Odd pastiche of elegy and parody: an intelligent and at times genuinely moving story that seems afraid to take itself...

A sharp if somewhat aimless account of an artistic young woman who takes a job as a Wall Street speechwriter to pay for her husband’s medical bills.

Australian writer Jennings (Snake, not reviewed), New York–based, writes in the voice of Cath, a freelance writer who is by her own admission an unreconstructed 1960s leftie, committed to all the usual causes (civil rights, abortion, socialism, feminism, free love) and opposed to greed, rapacity, and hierarchies of privilege. So how did she end up on Wall Street as an executive speechwriter at Niedecker Benecke, “a firm whose ethic was borrowed in equal parts from the Marines, the CIA, and Las Vegas”? For the money, of course—the only raison d’etre you’ll ever find at Niedecker Benecke. Cath’s husband Bailey is in the advanced stages of Alzheimer’s, and Cath needs money (lots of it) for his treatment and care. Bailey is 25 years older than Cath to begin with, and his sudden descent into senility has made him even more distant from her than the age gap alone. The job of writing glowing accounts of corporate greed has provided her with enough alienation to keep her in therapy for decades, but it has its moments: Some of Cath’s colleagues, for example, are just as out of place on Wall Street as she is.
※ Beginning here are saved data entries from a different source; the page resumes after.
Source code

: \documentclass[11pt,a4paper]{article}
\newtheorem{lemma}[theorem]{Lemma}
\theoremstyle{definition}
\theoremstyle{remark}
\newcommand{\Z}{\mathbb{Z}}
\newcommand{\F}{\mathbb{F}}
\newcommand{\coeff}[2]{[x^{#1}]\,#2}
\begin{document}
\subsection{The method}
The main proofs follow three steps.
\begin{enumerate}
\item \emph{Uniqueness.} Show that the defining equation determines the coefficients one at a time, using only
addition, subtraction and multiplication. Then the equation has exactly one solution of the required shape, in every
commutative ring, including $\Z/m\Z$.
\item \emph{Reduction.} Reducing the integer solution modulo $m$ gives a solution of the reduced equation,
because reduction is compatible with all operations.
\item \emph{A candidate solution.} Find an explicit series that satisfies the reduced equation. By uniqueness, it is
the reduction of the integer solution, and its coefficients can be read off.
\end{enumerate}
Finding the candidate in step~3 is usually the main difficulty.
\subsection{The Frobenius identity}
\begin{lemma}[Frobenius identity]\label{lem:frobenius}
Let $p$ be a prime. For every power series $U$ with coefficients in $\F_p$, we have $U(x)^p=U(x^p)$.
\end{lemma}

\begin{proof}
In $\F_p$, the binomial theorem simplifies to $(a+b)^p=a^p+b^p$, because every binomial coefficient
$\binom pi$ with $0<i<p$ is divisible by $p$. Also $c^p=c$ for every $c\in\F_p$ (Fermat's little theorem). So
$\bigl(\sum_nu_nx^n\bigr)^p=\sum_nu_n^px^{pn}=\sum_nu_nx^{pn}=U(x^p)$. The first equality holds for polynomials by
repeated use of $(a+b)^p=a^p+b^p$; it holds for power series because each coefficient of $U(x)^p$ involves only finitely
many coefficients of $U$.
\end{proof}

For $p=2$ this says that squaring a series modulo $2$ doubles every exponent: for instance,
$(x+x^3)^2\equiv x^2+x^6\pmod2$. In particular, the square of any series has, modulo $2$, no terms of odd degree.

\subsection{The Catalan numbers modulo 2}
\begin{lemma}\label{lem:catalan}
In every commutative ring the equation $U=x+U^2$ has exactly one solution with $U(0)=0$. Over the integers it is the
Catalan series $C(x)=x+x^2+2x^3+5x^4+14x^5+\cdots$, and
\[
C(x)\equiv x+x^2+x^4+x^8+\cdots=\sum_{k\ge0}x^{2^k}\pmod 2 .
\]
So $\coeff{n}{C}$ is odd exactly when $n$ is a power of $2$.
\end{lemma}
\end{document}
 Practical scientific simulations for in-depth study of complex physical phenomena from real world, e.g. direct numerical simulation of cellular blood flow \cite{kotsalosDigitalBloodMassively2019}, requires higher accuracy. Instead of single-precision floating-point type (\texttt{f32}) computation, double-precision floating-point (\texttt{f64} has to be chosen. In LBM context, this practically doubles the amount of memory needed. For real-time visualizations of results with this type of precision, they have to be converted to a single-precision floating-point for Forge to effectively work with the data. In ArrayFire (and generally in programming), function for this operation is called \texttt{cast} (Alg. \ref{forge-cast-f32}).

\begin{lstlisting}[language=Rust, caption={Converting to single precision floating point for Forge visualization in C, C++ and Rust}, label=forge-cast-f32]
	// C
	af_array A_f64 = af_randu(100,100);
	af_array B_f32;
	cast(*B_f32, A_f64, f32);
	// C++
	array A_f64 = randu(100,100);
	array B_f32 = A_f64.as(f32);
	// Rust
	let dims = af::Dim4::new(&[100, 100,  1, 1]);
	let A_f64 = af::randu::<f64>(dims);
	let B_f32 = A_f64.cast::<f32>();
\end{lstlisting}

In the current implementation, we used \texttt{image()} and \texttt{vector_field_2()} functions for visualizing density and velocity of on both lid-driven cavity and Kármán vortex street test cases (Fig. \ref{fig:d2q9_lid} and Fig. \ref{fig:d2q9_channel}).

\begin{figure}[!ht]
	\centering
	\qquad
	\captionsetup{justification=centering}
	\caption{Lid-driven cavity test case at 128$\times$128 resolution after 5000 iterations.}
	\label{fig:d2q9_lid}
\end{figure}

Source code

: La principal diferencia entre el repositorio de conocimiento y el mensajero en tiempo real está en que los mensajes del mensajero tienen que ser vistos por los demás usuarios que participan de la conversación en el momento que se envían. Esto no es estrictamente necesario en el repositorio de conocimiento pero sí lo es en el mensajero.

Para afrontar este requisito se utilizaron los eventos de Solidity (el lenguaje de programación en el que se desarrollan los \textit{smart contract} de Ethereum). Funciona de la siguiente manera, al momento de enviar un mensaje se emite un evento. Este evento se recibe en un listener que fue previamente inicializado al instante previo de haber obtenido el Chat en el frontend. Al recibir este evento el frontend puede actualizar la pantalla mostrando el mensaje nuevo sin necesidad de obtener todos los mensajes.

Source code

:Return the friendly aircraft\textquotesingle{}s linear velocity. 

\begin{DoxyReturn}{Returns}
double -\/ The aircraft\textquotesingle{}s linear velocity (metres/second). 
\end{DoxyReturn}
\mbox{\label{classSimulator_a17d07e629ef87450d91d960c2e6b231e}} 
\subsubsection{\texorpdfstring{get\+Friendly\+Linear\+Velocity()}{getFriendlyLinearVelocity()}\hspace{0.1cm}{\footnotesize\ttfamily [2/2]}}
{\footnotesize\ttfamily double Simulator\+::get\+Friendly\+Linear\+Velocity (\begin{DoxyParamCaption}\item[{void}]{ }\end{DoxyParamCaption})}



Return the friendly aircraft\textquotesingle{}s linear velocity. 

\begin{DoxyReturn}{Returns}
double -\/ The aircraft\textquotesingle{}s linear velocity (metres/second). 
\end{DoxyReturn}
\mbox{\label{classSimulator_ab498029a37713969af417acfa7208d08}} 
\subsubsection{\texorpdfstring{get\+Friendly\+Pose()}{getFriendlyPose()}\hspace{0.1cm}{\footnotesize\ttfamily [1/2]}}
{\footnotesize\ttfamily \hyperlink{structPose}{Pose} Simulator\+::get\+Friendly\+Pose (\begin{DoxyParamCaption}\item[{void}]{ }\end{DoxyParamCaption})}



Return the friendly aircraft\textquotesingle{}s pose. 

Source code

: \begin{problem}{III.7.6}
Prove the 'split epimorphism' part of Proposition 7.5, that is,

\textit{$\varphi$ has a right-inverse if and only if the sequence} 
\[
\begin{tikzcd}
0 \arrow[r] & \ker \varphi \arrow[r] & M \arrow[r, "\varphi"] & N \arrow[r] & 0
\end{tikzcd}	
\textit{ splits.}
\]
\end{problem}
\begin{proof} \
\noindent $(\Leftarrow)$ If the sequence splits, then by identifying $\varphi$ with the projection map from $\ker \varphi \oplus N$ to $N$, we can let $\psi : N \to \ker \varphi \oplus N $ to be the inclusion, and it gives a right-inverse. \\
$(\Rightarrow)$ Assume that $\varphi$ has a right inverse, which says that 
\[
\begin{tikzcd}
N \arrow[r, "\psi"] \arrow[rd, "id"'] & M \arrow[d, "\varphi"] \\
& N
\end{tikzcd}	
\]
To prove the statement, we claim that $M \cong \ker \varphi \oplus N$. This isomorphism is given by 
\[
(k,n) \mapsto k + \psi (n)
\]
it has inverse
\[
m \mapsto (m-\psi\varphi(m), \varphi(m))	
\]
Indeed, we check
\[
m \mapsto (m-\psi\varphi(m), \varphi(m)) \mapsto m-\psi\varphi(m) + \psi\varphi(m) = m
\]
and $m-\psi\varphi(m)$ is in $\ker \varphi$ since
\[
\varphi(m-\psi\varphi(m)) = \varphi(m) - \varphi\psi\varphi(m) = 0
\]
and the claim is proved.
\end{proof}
Mike, for example, was an SDS protester at Columbia in 1968, and Horace’s sexual tastes could best be described as polymorphic. Her dreadful boss Hannibal (as in Lecter) even provides some unintentional amusement now and again, but most of the office scenes are quickly upstaged by the drama of Bailey’s decline and fall—an account of real pathos that sits ill-at-ease with the sarcastic portrait of corporate venality.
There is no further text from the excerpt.